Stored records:
☆ ☆ ☆ ☆

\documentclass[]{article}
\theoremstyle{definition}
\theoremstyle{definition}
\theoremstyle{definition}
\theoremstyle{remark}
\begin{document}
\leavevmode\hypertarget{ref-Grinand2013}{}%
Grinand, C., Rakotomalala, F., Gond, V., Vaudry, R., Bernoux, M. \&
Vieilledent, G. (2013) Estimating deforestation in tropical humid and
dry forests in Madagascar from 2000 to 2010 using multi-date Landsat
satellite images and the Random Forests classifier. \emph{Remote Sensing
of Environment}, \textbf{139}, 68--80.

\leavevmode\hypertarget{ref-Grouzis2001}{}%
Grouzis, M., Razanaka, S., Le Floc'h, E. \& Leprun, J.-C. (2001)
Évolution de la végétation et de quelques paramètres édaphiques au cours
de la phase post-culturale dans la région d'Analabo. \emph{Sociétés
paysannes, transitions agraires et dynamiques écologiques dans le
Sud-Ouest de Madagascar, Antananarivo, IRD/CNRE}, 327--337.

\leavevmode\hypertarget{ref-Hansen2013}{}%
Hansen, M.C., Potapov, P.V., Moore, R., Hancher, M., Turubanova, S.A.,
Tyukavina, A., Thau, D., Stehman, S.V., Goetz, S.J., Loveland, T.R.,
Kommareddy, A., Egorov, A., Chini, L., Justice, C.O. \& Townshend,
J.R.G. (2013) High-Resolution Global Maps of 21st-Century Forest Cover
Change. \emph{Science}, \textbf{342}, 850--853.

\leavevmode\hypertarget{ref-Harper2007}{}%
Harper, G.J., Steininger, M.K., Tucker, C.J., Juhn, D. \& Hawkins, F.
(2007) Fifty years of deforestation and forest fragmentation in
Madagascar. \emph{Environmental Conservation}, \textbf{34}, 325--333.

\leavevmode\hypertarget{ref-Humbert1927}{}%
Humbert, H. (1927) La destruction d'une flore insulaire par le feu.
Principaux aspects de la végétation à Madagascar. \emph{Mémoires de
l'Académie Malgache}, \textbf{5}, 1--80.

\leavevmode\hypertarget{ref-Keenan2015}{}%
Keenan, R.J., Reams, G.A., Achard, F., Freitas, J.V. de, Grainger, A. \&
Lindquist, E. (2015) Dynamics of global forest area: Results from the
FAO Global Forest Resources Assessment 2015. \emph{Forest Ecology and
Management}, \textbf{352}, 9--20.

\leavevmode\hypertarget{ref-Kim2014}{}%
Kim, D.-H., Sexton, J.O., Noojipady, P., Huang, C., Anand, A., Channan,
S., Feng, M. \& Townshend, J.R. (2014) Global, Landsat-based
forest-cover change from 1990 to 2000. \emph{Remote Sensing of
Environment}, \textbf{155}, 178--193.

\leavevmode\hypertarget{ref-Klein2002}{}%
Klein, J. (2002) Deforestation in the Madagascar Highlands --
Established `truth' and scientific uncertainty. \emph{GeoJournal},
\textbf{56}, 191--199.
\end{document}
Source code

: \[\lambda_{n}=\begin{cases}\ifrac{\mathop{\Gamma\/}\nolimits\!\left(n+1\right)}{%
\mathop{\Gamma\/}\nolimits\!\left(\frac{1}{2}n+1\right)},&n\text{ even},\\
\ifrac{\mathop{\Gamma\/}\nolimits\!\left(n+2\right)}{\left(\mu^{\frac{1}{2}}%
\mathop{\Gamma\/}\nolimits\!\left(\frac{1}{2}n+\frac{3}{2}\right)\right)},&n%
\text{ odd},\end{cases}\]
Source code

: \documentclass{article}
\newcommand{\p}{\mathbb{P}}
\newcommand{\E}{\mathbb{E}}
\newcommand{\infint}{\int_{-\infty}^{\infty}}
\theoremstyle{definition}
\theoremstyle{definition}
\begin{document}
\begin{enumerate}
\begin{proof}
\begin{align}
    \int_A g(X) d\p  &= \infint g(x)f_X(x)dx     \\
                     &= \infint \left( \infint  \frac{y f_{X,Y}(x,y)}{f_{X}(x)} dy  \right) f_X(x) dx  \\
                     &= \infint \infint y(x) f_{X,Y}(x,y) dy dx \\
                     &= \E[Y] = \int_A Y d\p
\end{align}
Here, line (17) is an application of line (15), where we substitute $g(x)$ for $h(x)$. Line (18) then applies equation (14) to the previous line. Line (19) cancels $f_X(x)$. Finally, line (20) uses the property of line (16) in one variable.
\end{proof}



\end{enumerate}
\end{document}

☆ ☆ ☆ ☆

> What you have to do: Please return all of the entries exactly as they were given.

> Result for this exercise:
\documentclass[]{article}
\theoremstyle{definition}
\theoremstyle{definition}
\theoremstyle{definition}
\theoremstyle{remark}
\begin{document}
\leavevmode\hypertarget{ref-Grinand2013}{}%
Grinand, C., Rakotomalala, F., Gond, V., Vaudry, R., Bernoux, M. \&
Vieilledent, G. (2013) Estimating deforestation in tropical humid and
dry forests in Madagascar from 2000 to 2010 using multi-date Landsat
satellite images and the Random Forests classifier. \emph{Remote Sensing
of Environment}, \textbf{139}, 68--80.

\leavevmode\hypertarget{ref-Grouzis2001}{}%
Grouzis, M., Razanaka, S., Le Floc'h, E. \& Leprun, J.-C. (2001)
Évolution de la végétation et de quelques paramètres édaphiques au cours
de la phase post-culturale dans la région d'Analabo. \emph{Sociétés
paysannes, transitions agraires et dynamiques écologiques dans le
Sud-Ouest de Madagascar, Antananarivo, IRD/CNRE}, 327--337.

\leavevmode\hypertarget{ref-Hansen2013}{}%
Hansen, M.C., Potapov, P.V., Moore, R., Hancher, M., Turubanova, S.A.,
Tyukavina, A., Thau, D., Stehman, S.V., Goetz, S.J., Loveland, T.R.,
Kommareddy, A., Egorov, A., Chini, L., Justice, C.O. \& Townshend,
J.R.G. (2013) High-Resolution Global Maps of 21st-Century Forest Cover
Change. \emph{Science}, \textbf{342}, 850--853.

\leavevmode\hypertarget{ref-Harper2007}{}%
Harper, G.J., Steininger, M.K., Tucker, C.J., Juhn, D. \& Hawkins, F.
(2007) Fifty years of deforestation and forest fragmentation in
Madagascar. \emph{Environmental Conservation}, \textbf{34}, 325--333.

\leavevmode\hypertarget{ref-Humbert1927}{}%
Humbert, H. (1927) La destruction d'une flore insulaire par le feu.
Principaux aspects de la végétation à Madagascar. \emph{Mémoires de
l'Académie Malgache}, \textbf{5}, 1--80.

\leavevmode\hypertarget{ref-Keenan2015}{}%
Keenan, R.J., Reams, G.A., Achard, F., Freitas, J.V. de, Grainger, A. \&
Lindquist, E. (2015) Dynamics of global forest area: Results from the
FAO Global Forest Resources Assessment 2015. \emph{Forest Ecology and
Management}, \textbf{352}, 9--20.

\leavevmode\hypertarget{ref-Kim2014}{}%
Kim, D.-H., Sexton, J.O., Noojipady, P., Huang, C., Anand, A., Channan,
S., Feng, M. \& Townshend, J.R. (2014) Global, Landsat-based
forest-cover change from 1990 to 2000. \emph{Remote Sensing of
Environment}, \textbf{155}, 178--193.

\leavevmode\hypertarget{ref-Klein2002}{}%
Klein, J. (2002) Deforestation in the Madagascar Highlands --
Established `truth' and scientific uncertainty. \emph{GeoJournal},
\textbf{56}, 191--199.
\end{document}
Source code

: \[\lambda_{n}=\begin{cases}\ifrac{\mathop{\Gamma\/}\nolimits\!\left(n+1\right)}{%
\mathop{\Gamma\/}\nolimits\!\left(\frac{1}{2}n+1\right)},&n\text{ even},\\
\ifrac{\mathop{\Gamma\/}\nolimits\!\left(n+2\right)}{\left(\mu^{\frac{1}{2}}%
\mathop{\Gamma\/}\nolimits\!\left(\frac{1}{2}n+\frac{3}{2}\right)\right)},&n%
\text{ odd},\end{cases}\]
Source code

: \documentclass{article}
\newcommand{\p}{\mathbb{P}}
\newcommand{\E}{\mathbb{E}}
\newcommand{\infint}{\int_{-\infty}^{\infty}}
\theoremstyle{definition}
\theoremstyle{definition}
\begin{document}
\begin{enumerate}
\begin{proof}
\begin{align}
    \int_A g(X) d\p  &= \infint g(x)f_X(x)dx     \\
                     &= \infint \left( \infint  \frac{y f_{X,Y}(x,y)}{f_{X}(x)} dy  \right) f_X(x) dx  \\
                     &= \infint \infint y(x) f_{X,Y}(x,y) dy dx \\
                     &= \E[Y] = \int_A Y d\p
\end{align}
Here, line (17) is an application of line (15), where we substitute $g(x)$ for $h(x)$. Line (18) then applies equation (14) to the previous line. Line (19) cancels $f_X(x)$. Finally, line (20) uses the property of line (16) in one variable.
\end{proof}



\end{enumerate}
\end{document}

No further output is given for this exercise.